Ps2 in NOT 128bits. That is a mystake. It has 32/64bits parts. But it can process multiple information in each cycle. That is why ps2 has a big power.
PC's can do the same job as the ps2, but the code must be optimized to pc first.

And aswering to the thread. CPU % only shows the % used in the pluging. But in my computer the "whole" emu only uses 60-70% of the cpu cos the emu doesn't support HT.
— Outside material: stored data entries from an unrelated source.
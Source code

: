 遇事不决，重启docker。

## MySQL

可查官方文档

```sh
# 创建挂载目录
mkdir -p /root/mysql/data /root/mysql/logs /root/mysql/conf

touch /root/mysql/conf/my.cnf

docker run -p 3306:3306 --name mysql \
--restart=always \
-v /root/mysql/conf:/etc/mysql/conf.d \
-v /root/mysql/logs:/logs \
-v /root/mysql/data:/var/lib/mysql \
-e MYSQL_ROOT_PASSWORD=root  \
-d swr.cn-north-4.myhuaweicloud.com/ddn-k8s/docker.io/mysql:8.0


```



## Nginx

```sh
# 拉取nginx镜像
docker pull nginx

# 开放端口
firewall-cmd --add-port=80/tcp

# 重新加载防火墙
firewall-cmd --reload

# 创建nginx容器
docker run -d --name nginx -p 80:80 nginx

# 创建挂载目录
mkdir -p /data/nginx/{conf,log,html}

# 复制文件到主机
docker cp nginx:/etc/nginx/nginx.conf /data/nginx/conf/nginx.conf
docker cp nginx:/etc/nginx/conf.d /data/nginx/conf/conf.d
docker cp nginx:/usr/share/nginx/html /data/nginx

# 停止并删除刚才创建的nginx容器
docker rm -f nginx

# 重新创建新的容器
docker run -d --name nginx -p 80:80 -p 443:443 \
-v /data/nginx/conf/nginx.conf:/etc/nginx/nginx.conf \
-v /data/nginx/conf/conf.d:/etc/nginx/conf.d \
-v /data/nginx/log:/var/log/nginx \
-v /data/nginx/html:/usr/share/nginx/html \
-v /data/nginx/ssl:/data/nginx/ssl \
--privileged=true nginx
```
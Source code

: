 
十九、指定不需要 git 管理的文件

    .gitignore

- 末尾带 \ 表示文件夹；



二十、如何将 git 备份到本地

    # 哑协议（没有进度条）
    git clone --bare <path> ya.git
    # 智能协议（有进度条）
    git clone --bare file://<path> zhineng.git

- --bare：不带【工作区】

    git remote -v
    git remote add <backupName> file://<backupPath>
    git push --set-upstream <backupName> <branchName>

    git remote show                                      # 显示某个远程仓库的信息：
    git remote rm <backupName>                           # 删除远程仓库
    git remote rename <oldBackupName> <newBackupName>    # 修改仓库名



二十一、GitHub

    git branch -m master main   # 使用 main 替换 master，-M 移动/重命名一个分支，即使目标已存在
NOTE: These type of thread are a little boring. There are a lot of them...... :yawn:
Oh. My bad. :)
To further undestand the 128-bit thing:
refraction said:
actually, there is little truth in the 128bit thing, the only reason its advertised as 128bit is because some of the registers used are 128bits long (altho 99% of the time they are split in to 2 or 4) but in reality i think its a 32bit cpu, but never the less it isnt that simple to get a speed boost, yes 64bit will help, but people are thinking "OMG 64bit is double 32bit so its gonna be double the speed" in the real world it doesnt work like that, so dont expect massive increases when a 64bit build is available
There is also the thing that a ps2 has 7 processors (or was it more?anyway, more than a computer) that work together, but a processor nowadays can only have 2 cores (which pcsx2 does`n support at the moment and will only use 1 core), and thus the problem of having to do 7 processors` work on a single processor. And there is also the thing that the pcsx2 code is not optimised yet, thus doing all sorts of stuff the hard way, rather than cutting some corners and some unnecessary things.
actually, you can find really expensive 4 processor boards (or make your own if your saavy enough and have AMAZING connections). And you can take 4 dualcore A64's and you'd have more proecssors then the PS2 does, but thats pretty frekin expensive. And by that I'm saying $13,000 for top of the line everything. Put in some cheetahs or better (20,000 RPM HD with disc access time that is rediculously low). Sadly, i don't think there are any 4 processor boards that support SLI (which you would also need). Two Geforce 7800's fitted into that. Get 16 GB of 533 DDR ram, overclock the system all the hell, set it in a nitrogen cooling system to reduce latency (and hope to god you don't need to reset Bios!!!) and increase overclocking... and overclock more of course.

hardware CHECK!

THENNnn... Set your operating system so that when your computer boots up, first thing it does is creates a 8ish GB ramdisk, transfers windows to it and boots up on ramdisk, mess with windows setting to tweak that all to heck, remove all boot programs, admin services etc, then defrag the ram, (which is now a harddrive) copy the Rom of the CD into the RAMdisk, CTL+ALT+DEL close explorer and anything else you still missed, go to run, open emulator.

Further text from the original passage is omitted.